[Opening DATA FOR PROCESSING section]

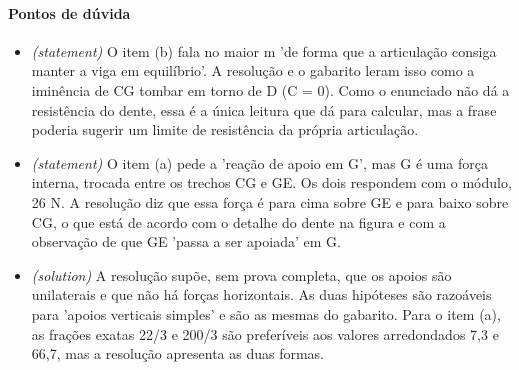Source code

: \documentclass{article}%
\begin{document}
\paragraph{Pontos de dúvida}%
\begin{itemize}%
\item%
\textit{(statement)} O item (b) fala no maior m 'de forma que a articulação consiga manter a viga em equilíbrio'. A resolução e o gabarito leram isso como a iminência de CG tombar em torno de D (C = 0). Como o enunciado não dá a resistência do dente, essa é a única leitura que dá para calcular, mas a frase poderia sugerir um limite de resistência da própria articulação.%
\item%
\textit{(statement)} O item (a) pede a 'reação de apoio em G', mas G é uma força interna, trocada entre os trechos CG e GE. Os dois respondem com o módulo, 26 N. A resolução diz que essa força é para cima sobre GE e para baixo sobre CG, o que está de acordo com o detalhe do dente na figura e com a observação de que GE 'passa a ser apoiada' em G.%
\item%
\textit{(solution)} A resolução supõe, sem prova completa, que os apoios são unilaterais e que não há forças horizontais. As duas hipóteses são razoáveis para 'apoios verticais simples' e são as mesmas do gabarito. Para o item (a), as frações exatas 22/3 e 200/3 são preferíveis aos valores arredondados 7,3 e 66,7, mas a resolução apresenta as duas formas.%
\end{itemize}%
\end{document}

[Closing DATA FOR PROCESSING section]

__WORK INSTRUCTIONS__
Give nothing but the number of lines in the entries that include "essa".

__PROBLEM SOLUTION__
2